▶ _Task requirements_:
The copy must run from the first line of the entries below through the line containing "Konfiguration für das deutschsprachige", restated word for word, with pictures left out.

** Opening Source records block **

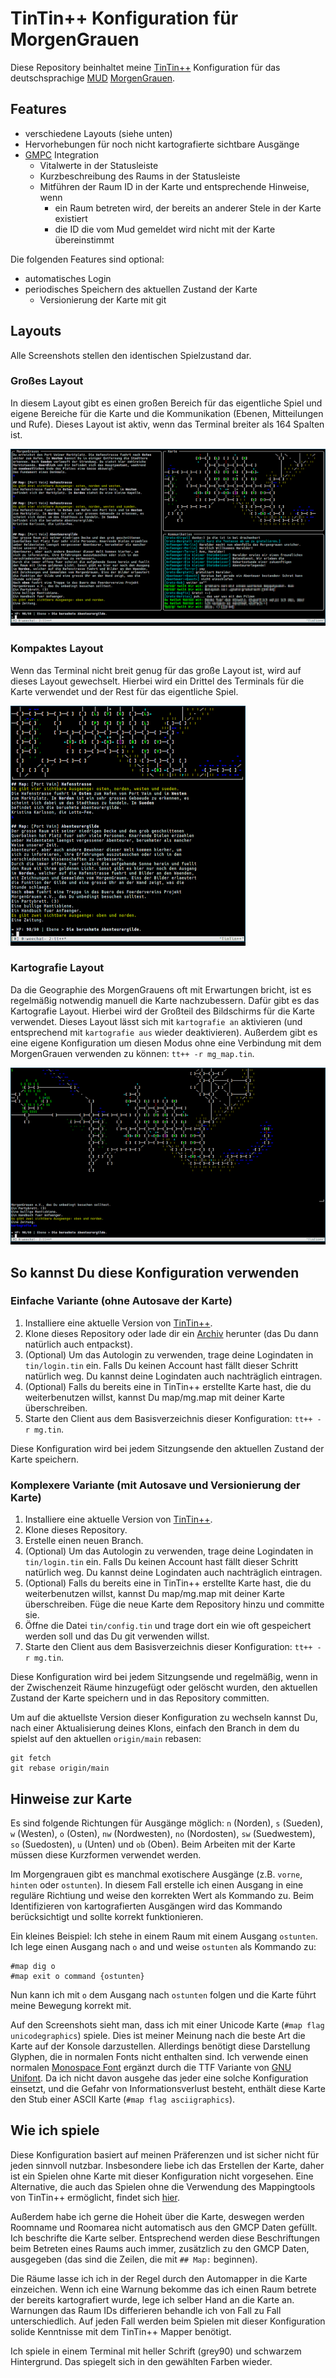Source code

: TinTin++ Konfiguration für MorgenGrauen
=======================================

Diese Repository beinhaltet meine [TinTin++](https://tintin.mudhalla.net/)
Konfiguration für das deutschsprachige
[MUD](https://de.wikipedia.org/wiki/Multi_User_Dungeon)
[MorgenGrauen](http://mg.mud.de/).

Features
--------

* verschiedene Layouts (siehe unten)
* Hervorhebungen für noch nicht kartografierte sichtbare Ausgänge
* [GMPC](http://mg.mud.de/cgi-bin/mgn-doc-search?help/GMCP) Integration
  * Vitalwerte in der Statusleiste
  * Kurzbeschreibung des Raums in der Statusleiste
  * Mitführen der Raum ID in der Karte und entsprechende Hinweise, wenn
    * ein Raum betreten wird, der bereits an anderer Stele in der Karte
      existiert
    * die ID die vom Mud gemeldet wird nicht mit der Karte übereinstimmt

Die folgenden Features sind optional:

* automatisches Login
* periodisches Speichern des aktuellen Zustand der Karte
   * Versionierung der Karte mit git

Layouts
-------

Alle Screenshots stellen den identischen Spielzustand dar.

### Großes Layout

In diesem Layout gibt es einen großen Bereich für das eigentliche Spiel und
eigene Bereiche für die Karte und die Kommunikation (Ebenen, Mitteilungen und
Rufe). Dieses Layout ist aktiv, wenn das Terminal breiter als 164 Spalten ist.

![Screenshot des großen Layouts](./screenshots/screenshot_gross.png)

### Kompaktes Layout

Wenn das Terminal nicht breit genug für das große Layout ist, wird auf dieses
Layout gewechselt. Hierbei wird ein Drittel des Terminals für die Karte
verwendet und der Rest für das eigentliche Spiel.

![Screenshot des großen Layouts](./screenshots/screenshot_kompakt.png)

### Kartografie Layout

Da die Geographie des MorgenGrauens oft mit Erwartungen bricht, ist es
regelmäßig notwendig manuell die Karte nachzubessern. Dafür gibt es das
Kartografie Layout. Hierbei wird der Großteil des Bildschirms für die Karte
verwendet. Dieses Layout lässt sich mit `kartografie an` aktivieren (und
entsprechend mit `kartografie aus` wieder deaktivieren). Außerdem gibt es eine
eigene Konfiguration um diesen Modus ohne eine Verbindung mit dem MorgenGrauen
verwenden zu können: `tt++ -r mg_map.tin`.

![Screenshot des großen Layouts](./screenshots/screenshot_kartografie.png)

So kannst Du diese Konfiguration verwenden
------------------------------------------

### Einfache Variante (ohne Autosave der Karte)

1. Installiere eine aktuelle Version von
   [TinTin++](https://tintin.mudhalla.net/install.php).
2. Klone dieses Repository oder lade dir ein
   [Archiv](https://github.com/blabber/tinin-morgengrauen/archive/refs/heads/main.zip)
   herunter (das Du dann natürlich auch entpackst).
3. (Optional) Um das Autologin zu verwenden, trage deine Logindaten in
   `tin/login.tin` ein.  Falls Du keinen Account hast fällt dieser Schritt
   natürlich weg. Du kannst deine Logindaten auch nachträglich eintragen.
4. (Optional) Falls du bereits eine in TinTin++ erstellte Karte hast, die du
   weiterbenutzen willst, kannst Du map/mg.map mit deiner Karte überschreiben.
5. Starte den Client aus dem Basisverzeichnis dieser Konfiguration:
   `tt++ -r mg.tin`.

Diese Konfiguration wird bei jedem Sitzungsende den aktuellen Zustand der Karte
speichern.

### Komplexere Variante (mit Autosave und Versionierung der Karte)

1. Installiere eine aktuelle Version von
   [TinTin++](https://tintin.mudhalla.net/install.php).
2. Klone dieses Repository.
3. Erstelle einen neuen Branch.
4. (Optional) Um das Autologin zu verwenden, trage deine Logindaten in
   `tin/login.tin` ein.  Falls Du keinen Account hast fällt dieser Schritt
   natürlich weg. Du kannst deine Logindaten auch nachträglich eintragen.
5. (Optional) Falls du bereits eine in TinTin++ erstellte Karte hast, die du
   weiterbenutzen willst, kannst Du map/mg.map mit deiner Karte überschreiben.
   Füge die neue Karte dem Repository hinzu und committe sie.
6. Öffne die Datei `tin/config.tin` und trage dort ein wie oft gespeichert
   werden soll und das Du git verwenden willst.
7. Starte den Client aus dem Basisverzeichnis dieser Konfiguration:
   `tt++ -r mg.tin`.

Diese Konfiguration wird bei jedem Sitzungsende und regelmäßig, wenn in der
Zwischenzeit Räume hinzugefügt oder gelöscht wurden, den aktuellen Zustand der
Karte speichern und in das Repository committen.

Um auf die aktuellste Version dieser Konfiguration zu wechseln kannst Du, nach
einer Aktualisierung deines Klons, einfach den Branch in dem du spielst auf den
aktuellen `origin/main` rebasen:

    git fetch
    git rebase origin/main

Hinweise zur Karte
------------------

Es sind folgende Richtungen für Ausgänge möglich: `n` (Norden), `s` (Sueden),
`w` (Westen), `o` (Osten), `nw` (Nordwesten), `no` (Nordosten), `sw`
(Suedwestem), `so` (Suedosten), `u` (Unten) und `ob` (Oben). Beim Arbeiten mit
der Karte müssen diese Kurzformen verwendet werden.

Im Morgengrauen gibt es manchmal exotischere Ausgänge (z.B. `vorne`, `hinten`
oder `ostunten`). In diesem Fall erstelle ich einen Ausgang in eine reguläre
Richtiung und weise den korrekten Wert als Kommando zu. Beim Identifizieren von
kartografierten Ausgängen wird das Kommando berücksichtigt und sollte korrekt
funktionieren.

Ein kleines Beispiel: Ich stehe in einem Raum mit einem Ausgang `ostunten`. Ich
lege einen Ausgang nach `o` and und weise `ostunten` als Kommando zu:

    #map dig o
    #map exit o command {ostunten}

Nun kann ich mit `o` dem Ausgang nach `ostunten` folgen und die Karte führt
meine Bewegung korrekt mit.

Auf den Screenshots sieht man, dass ich mit einer Unicode Karte (`#map flag
unicodegraphics`) spiele. Dies ist meiner Meinung nach die beste Art die Karte
auf der Konsole darzustellen. Allerdings benötigt diese Darstellung Glyphen,
die in normalen Fonts nicht enthalten sind. Ich verwende einen normalen
[Monospace Font](https://sourcefoundry.org/hack/) ergänzt durch die TTF Variante
von [GNU Unifont](http://unifoundry.com/unifont/index.html). Da ich nicht davon
ausgehe das jeder eine solche Konfiguration einsetzt, und die Gefahr von
Informationsverlust besteht, enthält diese Karte den Stub einer ASCII Karte
(`#map flag asciigraphics`).

Wie ich spiele
--------------

Diese Konfiguration basiert auf meinen Präferenzen und ist sicher nicht für
jeden sinnvoll nutzbar. Insbesondere liebe ich das Erstellen der Karte, daher
ist ein Spielen ohne Karte mit dieser Konfiguration nicht vorgesehen. Eine
Alternative, die auch das Spielen ohne die Verwendung des Mappingtools von
TinTin++ ermöglicht, findet sich
[hier](https://github.com/rku/morgengrauen_tintin).

Außerdem habe ich gerne die Hoheit über die Karte, deswegen werden Roomname und
Roomarea nicht automatisch aus den GMCP Daten gefüllt. Ich beschrifte die Karte
selber. Entsprechend werden diese Beschriftungen beim Betreten eines Raums
auch immer, zusätzlich zu den GMCP Daten, ausgegeben (das sind die Zeilen, die
mit `## Map:` beginnen).

Die Räume lasse ich ich in der Regel durch den Automapper in die Karte
einzeichen. Wenn ich eine Warnung bekomme das ich einen Raum betrete der bereits
kartografiert wurde, lege ich selber Hand an die Karte an. Warnungen das Raum
IDs differieren behandle ich von Fall zu Fall unterschiedlich. Auf jeden Fall
werden beim Spielen mit dieser Konfiguration solide Kenntnisse mit dem TinTin++
Mapper benötigt.

Ich spiele in einem Terminal mit heller Schrift (grey90) und schwarzem
Hintergrund. Das spiegelt sich in den gewählten Farben wieder.

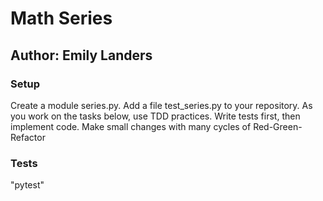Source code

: # Math Series

## Author: Emily Landers

### Setup

Create a module series.py.
Add a file test_series.py to your repository. As you work on the tasks below, use TDD practices. Write tests first, then implement code. Make small changes with many cycles of Red-Green-Refactor

### Tests

"pytest"
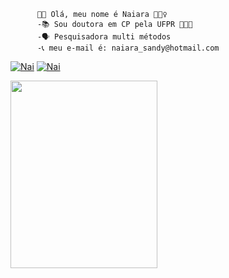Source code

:           👋🏼 Olá, meu nome é Naiara 🙋🏻‍♀️
          -📚 Sou doutora em CP pela UFPR 👩🏽‍🎓  
          -🗣️ Pesquisadora multi métodos   
          -📞 meu e-mail é: naiara_sandy@hotmail.com  


[![Nai](https://img.shields.io/badge/WhatsApp-25D366?style=for-the-badge&logo=whatsapp&logoColor=white)](https://wa.me/message/OU473T4Z5PAAB1)
[![Nai](https://img.shields.io/badge/LinkedIn-0077B5?style=for-the-badge&logo=linkedin&logoColor=white)](https://www.linkedin.com/in/naiarasandi/)






<img src="https://media.giphy.com/media/Qc0BxWM9TxljvJug2x/giphy.gif" width="235" height="300" />

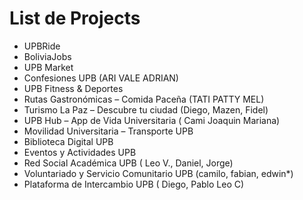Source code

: # List de Projects
- UPBRide 
- BoliviaJobs
- UPB Market
- Confesiones UPB (ARI VALE ADRIAN)
- UPB Fitness & Deportes
- Rutas Gastronómicas – Comida Paceña (TATI PATTY MEL)
- Turismo La Paz – Descubre tu ciudad (Diego, Mazen, Fidel)
- UPB Hub – App de Vida Universitaria ( Cami Joaquin Mariana)
- Movilidad Universitaria – Transporte UPB
- Biblioteca Digital UPB
- Eventos y Actividades UPB
- Red Social Académica UPB ( Leo V., Daniel, Jorge)
- Voluntariado y Servicio Comunitario UPB (camilo, fabian, edwin*)
- Plataforma de Intercambio UPB ( Diego, Pablo Leo C)
  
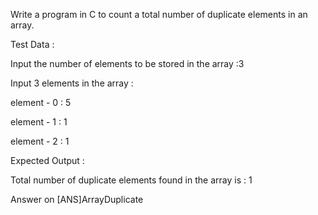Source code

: Write a program in C to count a total number of duplicate elements in an array.

Test Data :

Input the number of elements to be stored in the array :3

Input 3 elements in the array :

element - 0 : 5

element - 1 : 1

element - 2 : 1

Expected Output :

Total number of duplicate elements found in the array is : 1


Answer on [ANS]ArrayDuplicate
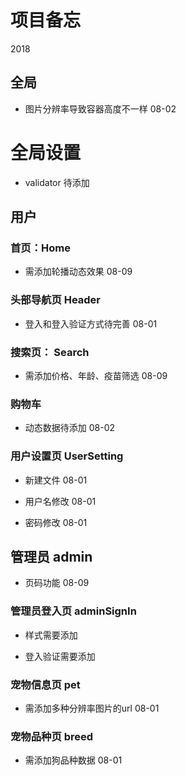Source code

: # 项目备忘

2018

## 全局

- 图片分辨率导致容器高度不一样 08-02

# 全局设置

- validator 待添加 

## 用户 

### 首页：Home

- 需添加轮播动态效果 08-09


### 头部导航页 Header

- 登入和登入验证方式待完善 08-01

### 搜索页： Search

- 需添加价格、年龄、疫苗筛选 08-09

### 购物车  

- 动态数据待添加  08-02

### 用户设置页 UserSetting

- 新建文件 08-01

- 用户名修改 08-01

- 密码修改 08-01


## 管理员 admin

- 页码功能 08-09


### 管理员登入页 adminSignIn

- 样式需要添加

- 登入验证需要添加

### 宠物信息页 pet

- 需添加多种分辨率图片的url 08-01

### 宠物品种页 breed

- 需添加狗品种数据 08-01                                                                                                                                                                                                                                             



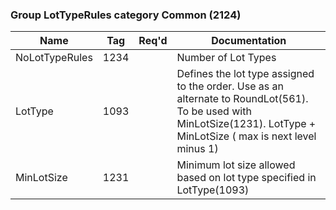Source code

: ### Group LotTypeRules category Common (2124)

| Name           | Tag  | Req'd | Documentation                                                                                                                               |
|----------------|------|----------|-------------------------------------------------------------------------------------------------------------------------------|
| NoLotTypeRules | 1234 |       | Number of Lot Types                                                                                                                               |
| LotType        | 1093 |       | Defines the lot type assigned to the order. Use as an alternate to RoundLot(561). To be used with MinLotSize(1231). LotType + MinLotSize ( max is next level minus 1) |
| MinLotSize     | 1231 |       | Minimum lot size allowed based on lot type specified in LotType(1093)                                                                                                 |

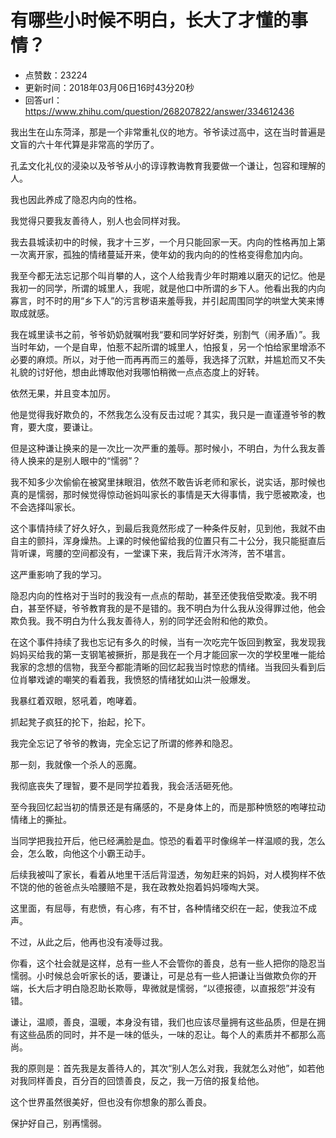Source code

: # 有哪些小时候不明白，长大了才懂的事情？
- 点赞数：23224
- 更新时间：2018年03月06日16时43分20秒
- 回答url：https://www.zhihu.com/question/268207822/answer/334612436
<body>
 <p data-pid="0iOjpc9R">我出生在山东菏泽，那是一个非常重礼仪的地方。爷爷读过高中，这在当时普遍是文盲的六十年代算是非常高的学历了。</p>
 <p data-pid="OPR9sXNZ">孔孟文化礼仪的浸染以及爷爷从小的谆谆教诲教育我要做一个谦让，包容和理解的人。</p>
 <p data-pid="q6DDC0Kl">我也因此养成了隐忍内向的性格。</p>
 <p data-pid="T13E8ltj">我觉得只要我友善待人，别人也会同样对我。</p>
 <p data-pid="NJtbRk6J">我去县城读初中的时候，我才十三岁，一个月只能回家一天。内向的性格再加上第一次离开家，孤独的情绪蔓延开来，使年幼的我内向的的性格变得愈加内向。</p>
 <p data-pid="UcbBauCm">我至今都无法忘记那个叫肖攀的人，这个人给我青少年时期难以磨灭的记忆。他是我初一的同学，所谓的城里人，我呢，就是他口中所谓的乡下人。他看出我的内向寡言，时不时的用“乡下人”的污言秽语来羞辱我，并引起周围同学的哄堂大笑来博取成就感。</p>
 <p data-pid="vlJKszq4">我在城里读书之前，爷爷奶奶就嘱咐我“要和同学好好类，别割气（闹矛盾）”。我当时年幼，一个是自卑，怕惹不起所谓的城里人，怕报复，另一个怕给家里增添不必要的麻烦。所以，对于他一而再再而三的羞辱，我选择了沉默，并尴尬而又不失礼貌的讨好他，想由此博取他对我哪怕稍微一点点态度上的好转。</p>
 <p data-pid="GOmDgm0U">依然无果，并且变本加厉。</p>
 <p data-pid="HGRclD4y">他是觉得我好欺负的，不然我怎么没有反击过呢？其实，我只是一直谨遵爷爷的教育，要大度，要谦让。</p>
 <p data-pid="s7-wlBqV">但是这种谦让换来的是一次比一次严重的羞辱。那时候小，不明白，为什么我友善待人换来的是别人眼中的“懦弱”？</p>
 <p data-pid="fcHp0b2B">我不知多少次偷偷在被窝里抹眼泪，依然不敢告诉老师和家长，说实话，那时候也真的是懦弱，那时候觉得惊动爸妈叫家长的事情是天大得事情，我宁愿被欺凌，也不会选择叫家长。</p>
 <p data-pid="sjtOTRpd">这个事情持续了好久好久，到最后我竟然形成了一种条件反射，见到他，我就不由自主的颤抖，浑身燥热。上课的时候他留给我的位置只有二十公分，我只能挺直后背听课，弯腰的空间都没有，一堂课下来，我后背汗水涔涔，苦不堪言。</p>
 <p data-pid="t1QU20nD">这严重影响了我的学习。</p>
 <p data-pid="zGAfFvLM">隐忍内向的性格对于当时的我没有一点点的帮助，甚至还使我倍受欺凌。我不明白，甚至怀疑，爷爷教育我的是不是错的。我不明白为什么我从没得罪过他，他会欺负我。我不明白为什么我友善待人，别的同学还会附和他的欺负。</p>
 <p data-pid="VyAaoZTb">在这个事件持续了我也忘记有多久的时候，当有一次吃完午饭回到教室，我发现我妈妈买给我的第一支钢笔被撅折，那是我在一个月才能回家一次的学校里唯一能给我家的念想的信物，我至今都能清晰的回忆起我当时惊悲的情绪。当我回头看到后位肖攀戏谑的嘲笑的看着我，我愤怒的情绪犹如山洪一般爆发。</p>
 <p data-pid="mm-z3GS9">我暴红着双眼，怒吼着，咆哮着。</p>
 <p data-pid="AYcoYk7u">抓起凳子疯狂的抡下，抬起，抡下。</p>
 <p data-pid="bPnFV4gA">我完全忘记了爷爷的教诲，完全忘记了所谓的修养和隐忍。</p>
 <p data-pid="xxrE_UWI">那一刻，我就像一个杀人的恶魔。</p>
 <p data-pid="lapr6dXK">我彻底丧失了理智，要不是同学拉着我，我会活活砸死他。</p>
 <p data-pid="YoQ-SJ9Z">至今我回忆起当初的情景还是有痛感的，不是身体上的，而是那种愤怒的咆哮拉动情绪上的撕扯。</p>
 <p data-pid="Ri3yWft4">当同学把我拉开后，他已经满脸是血。惊恐的看着平时像绵羊一样温顺的我，怎么会，怎么敢，向他这个小霸王动手。</p>
 <p data-pid="dOQoIqc0">后续我被叫了家长，看着从地里干活后背湿透，匆匆赶来的妈妈，对人模狗样不依不饶的他的爸爸点头哈腰赔不是，我在政教处抱着妈妈嚎啕大哭。</p>
 <p data-pid="hoTYZJoj">这里面，有屈辱，有悲愤，有心疼，有不甘，各种情绪交织在一起，使我泣不成声。</p>
 <p data-pid="jaDHM0TC">不过，从此之后，他再也没有凌辱过我。</p>
 <p data-pid="lRWTj2Vi">你看，这个社会就是这样，总有一些人不会管你的善良，总有一些人把你的隐忍当懦弱。小时候总会听家长的话，要谦让，可是总有一些人把谦让当做欺负你的开端，长大后才明白隐忍助长欺辱，卑微就是懦弱，“以德报德，以直报怨”并没有错。</p>
 <p data-pid="x2Z_39_h">谦让，温顺，善良，温暖，本身没有错，我们也应该尽量拥有这些品质，但是在拥有这些品质的同时，并不是一味的低头，一味的忍让。每个人的素质并不都那么高尚。</p>
 <p data-pid="G0FPkwWq">我的原则是：首先我是友善待人的，其次“别人怎么对我，我就怎么对他”，如若他对我同样善良，百分百的回馈善良，反之，我一万倍的报复给他。</p>
 <p data-pid="6Nafz1Fv">这个世界虽然很美好，但也没有你想象的那么善良。</p>
 <p data-pid="0bNNgtLk">保护好自己，别再懦弱。</p>
</body>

** Closing Source records block **

▶ _Result_:
Source code

: TinTin++ Konfiguration für MorgenGrauen
=======================================

Diese Repository beinhaltet meine [TinTin++](https://tintin.mudhalla.net/)
Konfiguration für das deutschsprachige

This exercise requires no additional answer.